At a glance
- Precise knowledge of the prevailing wind conditions at the site is essential for the design of wind turbines and planning of wind farms. However, there are still knowledge gaps, particularly where turbulence is concerned.
- In the NEMO project, the partners are developing new experimental and numerical methods with the aim of closing these gaps and enabling wind farm developers and operators as well as wind turbine manufacturers to improve their assessment of turbulence.
- Fraunhofer IWES is focusing among other things on the further development of measuring methods with dual Doppler scanning lidar technology.
The challenge
The expansion of the offshore wind energy sector is a key element in achieving climate neutrality. The assessment of the site quality is of great importance in order to ensure the ambitious expansion of wind farms at sea – and thus also the expected electricity generation. It is not merely a matter of knowing the average wind speed, which is relatively easy to calculate. Turbulence, which is caused by the atmospheric system on the one hand, but also by interactions between wind turbines, wind farms, and wind farm clusters, is far more complex to understand but no less important. This turbulence has a tremendous impact on electricity production and the turbines’ lifetimes. The better it is understood, the more precisely the design of the turbines and farms can be optimized. However, there are still knowledge gaps, both where the measurements and the simulation of turbulence phenomena are concerned.
The solution
This is where the ICON project NEMO comes in. The project partners are establishing the scientific basis for the further improvement of standard site assessment methods for the offshore wind industry. To this end, they are developing a comprehensive measuring and modeling approach enabling the characterization of wind conditions on all relevant scales. In addition, a new measuring concept should also enable the combination of floating and dual Doppler scanning lidar technology. Large eddy simulations (LES) will also be used for the modeling of turbulence metrics.

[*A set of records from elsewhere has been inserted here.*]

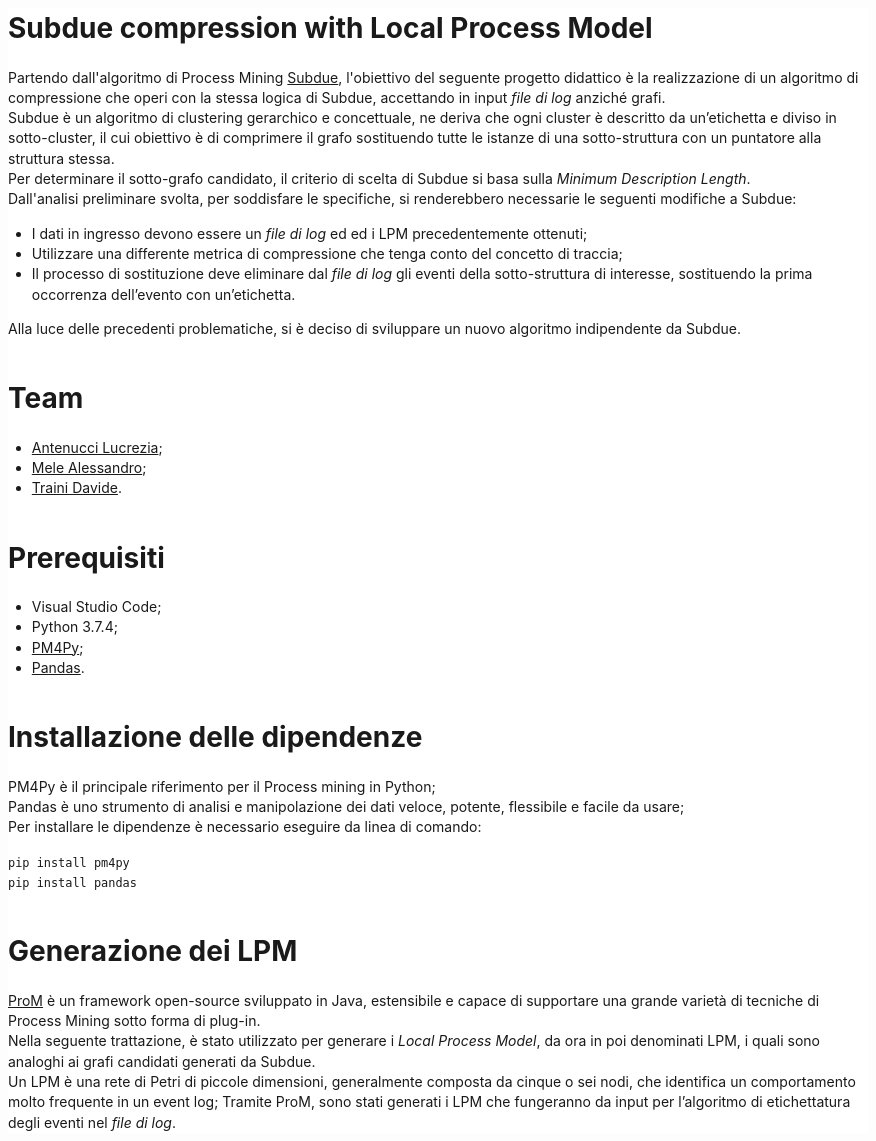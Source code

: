 # Subdue compression with Local Process Model
Partendo dall'algoritmo di Process Mining <a href="http://ailab.wsu.edu/subdue/">Subdue</a>, l'obiettivo del seguente progetto didattico è la realizzazione di un algoritmo di compressione che operi con la stessa logica di Subdue, accettando in input *file di log* anziché grafi. <br>
Subdue è un algoritmo di clustering gerarchico e concettuale, ne deriva che ogni cluster è descritto da un’etichetta e diviso in sotto-cluster, il cui obiettivo è di comprimere il grafo sostituendo tutte le istanze di una sotto-struttura con un puntatore alla struttura stessa. <br>
Per determinare il sotto-grafo candidato, il criterio di scelta di Subdue si basa sulla *Minimum Description Length*.<br>
Dall'analisi preliminare svolta, per soddisfare le specifiche, si renderebbero necessarie le seguenti modifiche a Subdue:
- I dati in ingresso devono essere un *file di log* ed ed i LPM precedentemente ottenuti;
- Utilizzare una differente metrica di compressione che tenga conto del concetto di traccia;
- Il processo di sostituzione deve eliminare dal *file di log* gli eventi della sotto-struttura di interesse, sostituendo la prima occorrenza dell’evento con un’etichetta.

Alla luce delle precedenti problematiche, si è deciso di sviluppare un nuovo algoritmo indipendente da Subdue.

# Team
- <a href= "https://github.com/LucreziAntenucci98">Antenucci Lucrezia</a>;
- <a href= "https://github.com/AlessandroMele">Mele Alessandro</a>;
- <a href= "https://github.com/dadezzzzz">Traini Davide</a>.

# Prerequisiti
- Visual Studio Code;
- Python 3.7.4;
- <a href= "https://pm4py.fit.fraunhofer.de">PM4Py</a>;
- <a href= "https://pandas.pydata.org/">Pandas</a>.

# Installazione delle dipendenze
PM4Py è il principale riferimento per il Process mining in Python;<br>
Pandas è uno strumento di analisi e manipolazione dei dati veloce, potente, flessibile e facile da usare;<br>
Per installare le dipendenze è necessario eseguire da linea di comando:
```bash
pip install pm4py
pip install pandas
```
# Generazione dei LPM
<a href="http://www.promtools.org/doku.php">ProM</a> è un framework open-source sviluppato in Java, estensibile e capace di supportare una grande varietà di tecniche di Process Mining sotto forma di plug-in. <br>
Nella seguente trattazione, è stato utilizzato per generare i *Local Process Model*, da ora in poi denominati LPM, i quali sono analoghi ai grafi candidati generati da Subdue.<br>
Un LPM è una rete di Petri di piccole dimensioni, generalmente composta da cinque o sei nodi, che identifica un comportamento molto frequente in un event log; Tramite ProM, sono stati generati i LPM che fungeranno da input per l’algoritmo di etichettatura degli eventi nel *file di log*.<br>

Fraunhofer IWES is contributing its experience in the field of atmospheric physics and its expertise in the offshore wind industry to the NEMO project. In the further development of measuring methods and modeling, Fraunhofer IWES is focusing primarily on dual Doppler scanning lidar technology and the mesoscale modeling of wind conditions.
The added value
NEMO’s results will provide a better understanding of the physics of the atmosphere and enable an appropriate and therefore feasible method for the wind industry to characterize turbulence in offshore wind farms. NEMO will provide wind farm developers and operators as well as wind turbine manufacturers with methods for improved site assessment that will improve the lifetime, reliability, and performance of wind farms and ultimately enable more profitable wind projects and lower investment costs thanks to optimized designs.